Available data:

· · · · · · ·

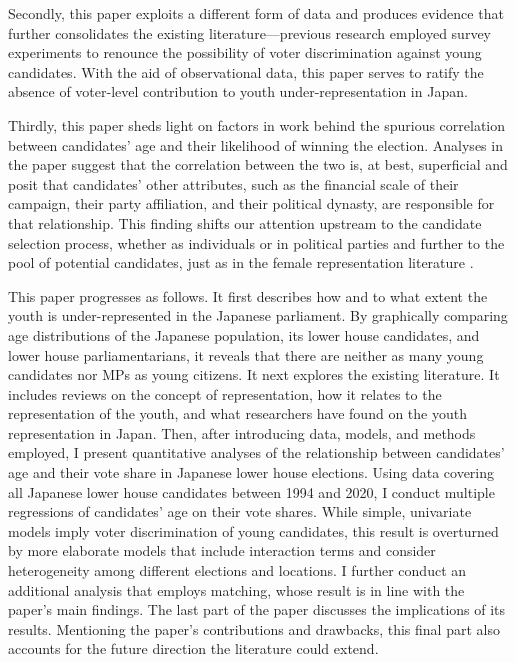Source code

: \documentclass[a4paper, 12pt]{article}\usepackage[dvipdfmx]{graphicx}\usepackage[]{xcolor}
\begin{document}
Secondly, this paper exploits a different form of data and produces evidence that further consolidates the existing literature—previous research employed survey experiments to renounce the possibility of voter discrimination against young candidates. With the aid of observational data, this paper serves to ratify the absence of voter-level contribution to youth under-representation in Japan. 

Thirdly, this paper sheds light on factors in work behind the spurious correlation between candidates' age and their likelihood of winning the election. Analyses in the paper suggest that the correlation between the two is, at best, superficial and posit that candidates' other attributes, such as the financial scale of their campaign, their party affiliation, and their political dynasty, are responsible for that relationship. This finding shifts our attention upstream to the candidate selection process, whether as individuals or in political parties and further to the pool of potential candidates, just as in the female representation literature \citep{lawless2010still}. 

This paper progresses as follows. It first describes how and to what extent the youth is under-represented in the Japanese parliament. By graphically comparing age distributions of the Japanese population, its lower house candidates, and lower house parliamentarians, it reveals that there are neither as many young candidates nor MPs as young citizens. It next explores the existing literature. It includes reviews on the concept of representation, how it relates to the representation of the youth, and what researchers have found on the youth representation in Japan. Then, after introducing data, models, and methods employed, I present quantitative analyses of the relationship between candidates' age and their vote share in Japanese lower house elections. Using data covering all Japanese lower house candidates between 1994 and 2020, I conduct multiple regressions of candidates' age on their vote shares. While simple, univariate models imply voter discrimination of young candidates, this result is overturned by more elaborate models that include interaction terms and consider heterogeneity among different elections and locations. I further conduct an additional analysis that employs matching, whose result is in line with the paper's main findings. The last part of the paper discusses the implications of its results. Mentioning the paper's contributions and drawbacks, this final part also accounts for the future direction the literature could extend. 
\end{document}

· · · · · · ·

What the task requires:
Print, exactly as given, the lines from the one with "This paper progresses" through the last line of the material above, and no others.

Result for this exercise:
This paper progresses as follows. It first describes how and to what extent the youth is under-represented in the Japanese parliament. By graphically comparing age distributions of the Japanese population, its lower house candidates, and lower house parliamentarians, it reveals that there are neither as many young candidates nor MPs as young citizens. It next explores the existing literature. It includes reviews on the concept of representation, how it relates to the representation of the youth, and what researchers have found on the youth representation in Japan. Then, after introducing data, models, and methods employed, I present quantitative analyses of the relationship between candidates' age and their vote share in Japanese lower house elections. Using data covering all Japanese lower house candidates between 1994 and 2020, I conduct multiple regressions of candidates' age on their vote shares. While simple, univariate models imply voter discrimination of young candidates, this result is overturned by more elaborate models that include interaction terms and consider heterogeneity among different elections and locations. I further conduct an additional analysis that employs matching, whose result is in line with the paper's main findings. The last part of the paper discusses the implications of its results. Mentioning the paper's contributions and drawbacks, this final part also accounts for the future direction the literature could extend. 
\end{document}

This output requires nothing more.